In the meantime, learn to be happy with less. Some people will tell you that going bankrupt was the best thing that ever happened to them. At the time it was dreadful, but they also learnt to appreciate other things: to read, spend time with their family, get out into nature, and so on. When things are going well and we are earning lots of money we overlook what really matters. We become wrapped up in ourselves and our possessions, much of which we neither want nor need (and haven’t the time to appreciate anyway).

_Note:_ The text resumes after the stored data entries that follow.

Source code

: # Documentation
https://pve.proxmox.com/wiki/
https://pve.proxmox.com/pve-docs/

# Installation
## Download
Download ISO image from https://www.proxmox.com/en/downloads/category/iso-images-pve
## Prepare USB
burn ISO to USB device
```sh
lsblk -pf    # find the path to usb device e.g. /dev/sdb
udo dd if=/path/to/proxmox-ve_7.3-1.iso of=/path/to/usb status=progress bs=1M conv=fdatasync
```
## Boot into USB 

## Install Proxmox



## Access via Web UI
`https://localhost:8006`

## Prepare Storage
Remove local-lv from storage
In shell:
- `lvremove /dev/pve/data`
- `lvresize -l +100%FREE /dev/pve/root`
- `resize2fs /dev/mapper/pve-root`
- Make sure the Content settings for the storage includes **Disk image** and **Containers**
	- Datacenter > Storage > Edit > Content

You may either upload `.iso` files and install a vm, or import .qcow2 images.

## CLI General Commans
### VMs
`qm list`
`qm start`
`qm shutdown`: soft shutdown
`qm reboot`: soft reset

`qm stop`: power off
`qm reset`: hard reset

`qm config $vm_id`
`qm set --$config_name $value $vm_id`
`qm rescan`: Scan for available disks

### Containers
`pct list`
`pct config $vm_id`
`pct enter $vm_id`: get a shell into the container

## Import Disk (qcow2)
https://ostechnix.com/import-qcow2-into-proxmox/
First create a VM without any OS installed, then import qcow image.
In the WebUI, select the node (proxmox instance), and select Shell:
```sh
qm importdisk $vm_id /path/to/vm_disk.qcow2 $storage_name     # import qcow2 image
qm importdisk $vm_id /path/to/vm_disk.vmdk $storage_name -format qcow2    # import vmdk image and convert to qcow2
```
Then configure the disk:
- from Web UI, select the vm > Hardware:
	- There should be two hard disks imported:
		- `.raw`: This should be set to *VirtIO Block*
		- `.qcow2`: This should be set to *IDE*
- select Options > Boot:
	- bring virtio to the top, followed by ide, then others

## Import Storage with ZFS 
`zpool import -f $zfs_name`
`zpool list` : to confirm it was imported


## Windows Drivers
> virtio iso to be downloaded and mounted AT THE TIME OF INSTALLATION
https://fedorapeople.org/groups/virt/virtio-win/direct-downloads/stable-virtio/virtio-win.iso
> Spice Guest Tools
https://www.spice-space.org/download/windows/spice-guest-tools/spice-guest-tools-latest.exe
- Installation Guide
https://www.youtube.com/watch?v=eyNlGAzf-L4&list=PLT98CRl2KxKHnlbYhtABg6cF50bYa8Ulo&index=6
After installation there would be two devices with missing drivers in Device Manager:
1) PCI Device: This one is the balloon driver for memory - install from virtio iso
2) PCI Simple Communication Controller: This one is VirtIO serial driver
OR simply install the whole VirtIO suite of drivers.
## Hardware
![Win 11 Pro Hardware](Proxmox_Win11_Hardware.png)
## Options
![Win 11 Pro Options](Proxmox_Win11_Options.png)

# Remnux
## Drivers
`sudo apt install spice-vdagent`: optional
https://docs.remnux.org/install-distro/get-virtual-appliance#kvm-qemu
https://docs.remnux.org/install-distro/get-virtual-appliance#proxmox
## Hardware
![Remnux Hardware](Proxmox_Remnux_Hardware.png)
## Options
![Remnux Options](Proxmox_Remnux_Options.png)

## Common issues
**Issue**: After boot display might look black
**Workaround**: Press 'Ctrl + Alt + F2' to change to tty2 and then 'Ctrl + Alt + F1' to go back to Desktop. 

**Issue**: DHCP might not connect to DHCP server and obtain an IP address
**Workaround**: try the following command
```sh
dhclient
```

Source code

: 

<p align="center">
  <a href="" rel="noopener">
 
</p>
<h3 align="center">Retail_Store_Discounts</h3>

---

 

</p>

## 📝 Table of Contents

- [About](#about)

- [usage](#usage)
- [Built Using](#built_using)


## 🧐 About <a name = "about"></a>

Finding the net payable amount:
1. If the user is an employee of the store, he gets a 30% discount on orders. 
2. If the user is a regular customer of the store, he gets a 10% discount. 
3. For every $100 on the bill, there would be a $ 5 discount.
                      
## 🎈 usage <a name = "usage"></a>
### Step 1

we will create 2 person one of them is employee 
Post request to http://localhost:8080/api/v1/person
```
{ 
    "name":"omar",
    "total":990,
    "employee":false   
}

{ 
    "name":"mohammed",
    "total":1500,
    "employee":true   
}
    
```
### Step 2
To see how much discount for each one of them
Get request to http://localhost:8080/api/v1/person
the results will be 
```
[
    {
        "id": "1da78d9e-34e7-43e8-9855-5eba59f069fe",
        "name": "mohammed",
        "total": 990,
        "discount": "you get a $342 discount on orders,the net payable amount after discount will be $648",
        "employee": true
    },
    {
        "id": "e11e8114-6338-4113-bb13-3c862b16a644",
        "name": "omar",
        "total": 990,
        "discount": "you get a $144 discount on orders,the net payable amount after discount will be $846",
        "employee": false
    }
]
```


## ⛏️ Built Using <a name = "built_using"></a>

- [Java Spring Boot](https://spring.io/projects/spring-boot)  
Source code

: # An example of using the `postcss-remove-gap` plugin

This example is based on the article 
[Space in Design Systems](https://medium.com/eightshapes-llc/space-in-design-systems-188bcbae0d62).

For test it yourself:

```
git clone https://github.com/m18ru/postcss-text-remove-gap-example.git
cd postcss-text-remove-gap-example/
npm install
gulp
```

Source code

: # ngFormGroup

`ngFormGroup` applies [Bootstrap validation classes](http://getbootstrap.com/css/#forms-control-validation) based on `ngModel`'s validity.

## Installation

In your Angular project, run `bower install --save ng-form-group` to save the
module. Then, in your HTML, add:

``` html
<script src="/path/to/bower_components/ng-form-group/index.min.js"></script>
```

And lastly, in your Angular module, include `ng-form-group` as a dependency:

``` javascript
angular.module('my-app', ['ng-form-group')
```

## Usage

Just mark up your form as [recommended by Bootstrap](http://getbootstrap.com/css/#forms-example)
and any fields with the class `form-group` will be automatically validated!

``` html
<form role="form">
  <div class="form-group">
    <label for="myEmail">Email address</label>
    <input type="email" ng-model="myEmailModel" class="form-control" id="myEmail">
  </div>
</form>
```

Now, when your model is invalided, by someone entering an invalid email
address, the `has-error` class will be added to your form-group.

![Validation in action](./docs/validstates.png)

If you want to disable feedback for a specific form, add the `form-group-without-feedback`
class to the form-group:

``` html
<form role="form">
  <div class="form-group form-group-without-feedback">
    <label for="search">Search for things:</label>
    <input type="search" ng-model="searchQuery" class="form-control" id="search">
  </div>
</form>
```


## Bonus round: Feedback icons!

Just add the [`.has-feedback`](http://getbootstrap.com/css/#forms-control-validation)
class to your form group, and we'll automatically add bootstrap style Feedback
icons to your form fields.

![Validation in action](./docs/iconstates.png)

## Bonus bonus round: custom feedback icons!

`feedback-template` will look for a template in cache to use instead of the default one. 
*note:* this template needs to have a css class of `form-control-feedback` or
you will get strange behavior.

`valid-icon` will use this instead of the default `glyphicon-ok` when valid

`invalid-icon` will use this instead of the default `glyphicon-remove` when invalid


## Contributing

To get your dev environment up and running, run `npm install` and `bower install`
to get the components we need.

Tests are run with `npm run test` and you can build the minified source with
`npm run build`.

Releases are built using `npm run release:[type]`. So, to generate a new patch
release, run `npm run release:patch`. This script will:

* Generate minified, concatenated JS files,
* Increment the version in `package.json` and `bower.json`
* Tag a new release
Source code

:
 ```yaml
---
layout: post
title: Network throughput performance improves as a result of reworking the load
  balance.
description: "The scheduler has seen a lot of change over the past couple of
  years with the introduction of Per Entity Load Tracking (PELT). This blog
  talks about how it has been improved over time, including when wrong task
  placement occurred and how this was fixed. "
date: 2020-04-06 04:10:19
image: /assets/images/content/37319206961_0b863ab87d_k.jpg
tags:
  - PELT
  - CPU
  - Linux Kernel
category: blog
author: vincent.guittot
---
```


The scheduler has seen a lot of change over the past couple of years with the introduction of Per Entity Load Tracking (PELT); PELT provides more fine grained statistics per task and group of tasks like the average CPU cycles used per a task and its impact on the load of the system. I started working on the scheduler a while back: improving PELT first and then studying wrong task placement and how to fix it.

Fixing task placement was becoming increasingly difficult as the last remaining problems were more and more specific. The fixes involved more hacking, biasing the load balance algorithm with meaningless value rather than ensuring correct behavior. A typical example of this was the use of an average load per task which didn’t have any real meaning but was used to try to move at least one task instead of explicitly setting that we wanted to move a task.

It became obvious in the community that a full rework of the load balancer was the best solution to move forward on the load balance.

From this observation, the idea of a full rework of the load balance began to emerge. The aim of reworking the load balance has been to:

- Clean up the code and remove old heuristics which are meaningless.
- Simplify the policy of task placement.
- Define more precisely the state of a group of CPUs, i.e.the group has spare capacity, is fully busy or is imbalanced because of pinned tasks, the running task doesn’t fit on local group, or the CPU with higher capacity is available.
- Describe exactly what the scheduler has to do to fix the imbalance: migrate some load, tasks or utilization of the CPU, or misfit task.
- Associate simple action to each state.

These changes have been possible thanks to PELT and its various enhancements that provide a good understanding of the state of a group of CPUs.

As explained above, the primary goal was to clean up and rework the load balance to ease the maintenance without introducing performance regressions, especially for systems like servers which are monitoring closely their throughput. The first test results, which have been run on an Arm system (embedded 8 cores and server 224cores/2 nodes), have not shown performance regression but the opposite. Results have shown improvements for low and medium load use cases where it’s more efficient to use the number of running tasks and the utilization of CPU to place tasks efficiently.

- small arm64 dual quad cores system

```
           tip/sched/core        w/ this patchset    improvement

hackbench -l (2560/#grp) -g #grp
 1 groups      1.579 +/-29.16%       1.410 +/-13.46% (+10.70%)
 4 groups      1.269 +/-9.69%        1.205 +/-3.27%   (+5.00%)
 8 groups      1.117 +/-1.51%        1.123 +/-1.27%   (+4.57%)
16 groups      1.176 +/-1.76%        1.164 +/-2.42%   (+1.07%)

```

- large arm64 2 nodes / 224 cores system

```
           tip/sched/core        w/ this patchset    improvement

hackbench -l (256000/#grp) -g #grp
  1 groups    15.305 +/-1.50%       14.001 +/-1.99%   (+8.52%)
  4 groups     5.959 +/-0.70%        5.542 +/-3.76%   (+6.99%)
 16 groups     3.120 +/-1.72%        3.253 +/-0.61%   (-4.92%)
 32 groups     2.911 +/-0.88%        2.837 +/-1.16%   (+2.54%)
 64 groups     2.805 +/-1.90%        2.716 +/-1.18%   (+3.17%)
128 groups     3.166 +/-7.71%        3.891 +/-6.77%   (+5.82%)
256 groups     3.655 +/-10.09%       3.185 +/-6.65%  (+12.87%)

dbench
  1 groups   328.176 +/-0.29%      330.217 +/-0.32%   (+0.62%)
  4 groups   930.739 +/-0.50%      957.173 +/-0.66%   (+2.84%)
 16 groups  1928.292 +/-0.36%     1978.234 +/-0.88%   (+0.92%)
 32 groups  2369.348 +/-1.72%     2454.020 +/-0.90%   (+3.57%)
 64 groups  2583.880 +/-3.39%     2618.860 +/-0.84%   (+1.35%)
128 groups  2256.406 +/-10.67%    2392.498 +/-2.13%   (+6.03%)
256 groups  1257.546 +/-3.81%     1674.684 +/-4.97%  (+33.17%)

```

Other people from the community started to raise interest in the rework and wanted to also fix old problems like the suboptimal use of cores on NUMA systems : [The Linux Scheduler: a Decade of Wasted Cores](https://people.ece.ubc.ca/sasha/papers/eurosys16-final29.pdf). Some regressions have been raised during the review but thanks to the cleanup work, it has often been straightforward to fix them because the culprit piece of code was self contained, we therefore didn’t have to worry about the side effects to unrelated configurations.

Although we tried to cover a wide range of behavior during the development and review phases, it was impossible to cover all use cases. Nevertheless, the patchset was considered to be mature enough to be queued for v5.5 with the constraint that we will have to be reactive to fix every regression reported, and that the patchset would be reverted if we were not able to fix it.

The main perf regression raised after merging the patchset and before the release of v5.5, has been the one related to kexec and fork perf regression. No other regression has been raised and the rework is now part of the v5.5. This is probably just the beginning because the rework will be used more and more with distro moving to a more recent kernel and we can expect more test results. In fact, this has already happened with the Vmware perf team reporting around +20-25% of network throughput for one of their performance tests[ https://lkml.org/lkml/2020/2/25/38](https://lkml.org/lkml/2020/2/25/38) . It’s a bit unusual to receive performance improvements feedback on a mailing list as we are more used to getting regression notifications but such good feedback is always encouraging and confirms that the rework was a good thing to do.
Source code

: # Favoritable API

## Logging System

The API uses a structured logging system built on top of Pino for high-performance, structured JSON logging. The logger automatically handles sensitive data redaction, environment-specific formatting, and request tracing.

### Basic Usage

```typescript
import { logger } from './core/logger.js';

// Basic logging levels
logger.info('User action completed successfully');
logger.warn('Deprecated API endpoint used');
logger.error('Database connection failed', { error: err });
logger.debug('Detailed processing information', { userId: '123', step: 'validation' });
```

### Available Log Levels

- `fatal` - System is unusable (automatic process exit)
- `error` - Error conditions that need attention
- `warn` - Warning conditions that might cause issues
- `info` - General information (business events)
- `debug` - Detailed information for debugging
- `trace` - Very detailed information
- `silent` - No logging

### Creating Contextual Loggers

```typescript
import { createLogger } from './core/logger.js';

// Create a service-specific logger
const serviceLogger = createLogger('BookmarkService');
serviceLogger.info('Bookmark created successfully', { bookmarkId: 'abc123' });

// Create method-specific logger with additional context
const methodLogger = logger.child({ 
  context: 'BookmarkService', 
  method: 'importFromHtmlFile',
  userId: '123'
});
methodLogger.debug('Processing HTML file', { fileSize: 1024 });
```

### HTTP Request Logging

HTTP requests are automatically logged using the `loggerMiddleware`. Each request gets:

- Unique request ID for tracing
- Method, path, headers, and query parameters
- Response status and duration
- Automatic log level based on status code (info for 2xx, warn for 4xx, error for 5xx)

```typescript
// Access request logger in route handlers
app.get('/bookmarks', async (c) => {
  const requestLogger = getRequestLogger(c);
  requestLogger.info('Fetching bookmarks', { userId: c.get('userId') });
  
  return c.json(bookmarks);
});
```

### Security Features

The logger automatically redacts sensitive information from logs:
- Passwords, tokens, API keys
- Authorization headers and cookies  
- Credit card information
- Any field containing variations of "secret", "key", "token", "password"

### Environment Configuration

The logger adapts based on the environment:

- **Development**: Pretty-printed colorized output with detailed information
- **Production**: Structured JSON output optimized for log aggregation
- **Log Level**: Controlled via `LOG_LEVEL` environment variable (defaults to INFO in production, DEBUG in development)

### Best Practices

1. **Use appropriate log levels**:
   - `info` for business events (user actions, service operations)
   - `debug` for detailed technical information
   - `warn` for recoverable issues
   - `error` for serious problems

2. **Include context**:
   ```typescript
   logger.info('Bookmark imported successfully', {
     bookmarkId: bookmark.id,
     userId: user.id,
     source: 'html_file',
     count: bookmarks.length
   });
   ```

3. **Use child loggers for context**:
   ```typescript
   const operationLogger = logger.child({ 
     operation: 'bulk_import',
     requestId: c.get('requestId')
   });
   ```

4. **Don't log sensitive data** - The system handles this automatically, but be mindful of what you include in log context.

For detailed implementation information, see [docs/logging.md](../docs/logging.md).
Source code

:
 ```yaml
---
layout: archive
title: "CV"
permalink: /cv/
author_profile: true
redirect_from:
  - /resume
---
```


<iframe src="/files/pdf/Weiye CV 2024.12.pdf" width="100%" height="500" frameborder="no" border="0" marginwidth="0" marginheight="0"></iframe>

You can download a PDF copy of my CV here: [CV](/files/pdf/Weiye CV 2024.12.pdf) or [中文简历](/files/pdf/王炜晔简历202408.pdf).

Anything that lifts you out of your narrow little ego will help. You could begin by immersing yourself in nature and the arts (the nineteenth-century German philosopher Arthur Schopenhauer observed that we are only ever at peace when in the presence of beauty; only then are we free of the endless pendulum swing between craving and boredom). It costs nothing to hire a book from the library, swim in the lake or sea, or lie in the grass and look up at the stars. It may be a cliché, but the best things in life really are free. They also tend to be simple. You can be just as happy with a mug of warm milk and a good book as you can in a five star restaurant with a group of work colleagues.
Above all, avoid self-pity. Life is hard on everyone, but it is merciless on those who give up. Be under no illusion, there are plenty of people out there with more reason to complain than you (a quick visit to the local children’s hospice will soon confirm this). One of the big problems with self-pity is that it eats up time and energy, two things you must now use carefully. It also makes you repellent to others – at a time when you need them more than ever.